Exercise prompt> For every line below that includes the word "this", add one; report the final number and nothing else.

·····

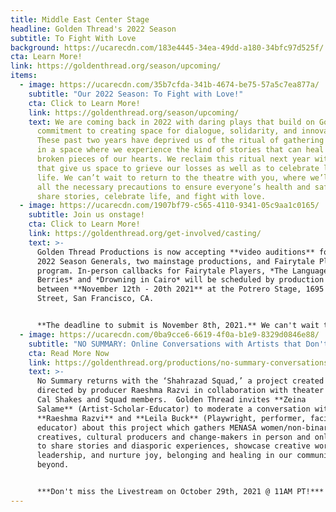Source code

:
 ```yaml
---
title: Middle East Center Stage
headline: Golden Thread's 2022 Season
subtitle: To Fight With Love
background: https://ucarecdn.com/183e4445-34ea-49dd-a180-34bfc97d525f/
cta: Learn More!
link: https://goldenthread.org/season/upcoming/
items:
  - image: https://ucarecdn.com/35b7cfda-341b-4674-be75-57a5c7ea877a/
    subtitle: "Our 2022 Season: To Fight with Love!"
    cta: Click to Learn More!
    link: https://goldenthread.org/season/upcoming/
    text: We are coming back in 2022 with daring plays that build on Golden Thread’s
      commitment to creating space for dialogue, solidarity, and innovation.
      These past two years have deprived us of the ritual of gathering together
      in a space where we experience the kind of stories that can heal the
      broken pieces of our hearts. We reclaim this ritual next year with stories
      that give us space to grieve our losses as well as to celebrate love and
      life. We can’t wait to return to the theatre with you, where we’ll take
      all the necessary precautions to ensure everyone’s health and safety as we
      share stories, celebrate life, and fight with love.
  - image: https://ucarecdn.com/1907bf79-c565-4110-9341-05c9aa1c0165/
    subtitle: Join us onstage!
    cta: Click to Learn More!
    link: https://goldenthread.org/get-involved/casting/
    text: >-
      Golden Thread Productions is now accepting **video auditions** for our
      2022 Season Generals, two mainstage productions, and Fairytale Players
      program. In-person callbacks for Fairytale Players, *The Language of Wild
      Berries* and *Drowning in Cairo* will be scheduled by production
      between **November 12th - 20th 2021** at the Potrero Stage, 1695 18th
      Street, San Francisco, CA. 


      **The deadline to submit is November 8th, 2021.** We can't wait to meet you and share space together again!
  - image: https://ucarecdn.com/0ba9cce6-6619-4f0a-b1e9-8329d0846e88/
    subtitle: "NO SUMMARY: Online Conversations with Artists that Don't Fit in a Box!"
    cta: Read More Now
    link: https://goldenthread.org/productions/no-summary-conversations-with-artists-that-dont-fit-in-a-box/
    text: >-
      No Summary returns with the ‘Shahrazad Squad,’ a project created and
      directed by producer Raeshma Razvi in collaboration with theater company
      Cal Shakes and Squad members.  Golden Thread invites **Zeina
      Salame** (Artist-Scholar-Educator) to moderate a conversation with
      **Raeshma Razvi** and **Leila Buck** (Playwright, performer, facilitator,
      educator) about this project which gathers MENASA women/non-binary
      creatives, cultural producers and change-makers in person and online
      to share stories and diasporic experiences, showcase creative work and
      leadership, and nurture joy, belonging and healing in our communities and
      beyond.


      ***Don't miss the Livestream on October 29th, 2021 @ 11AM PT!***
---
```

·····

Expected answer> 2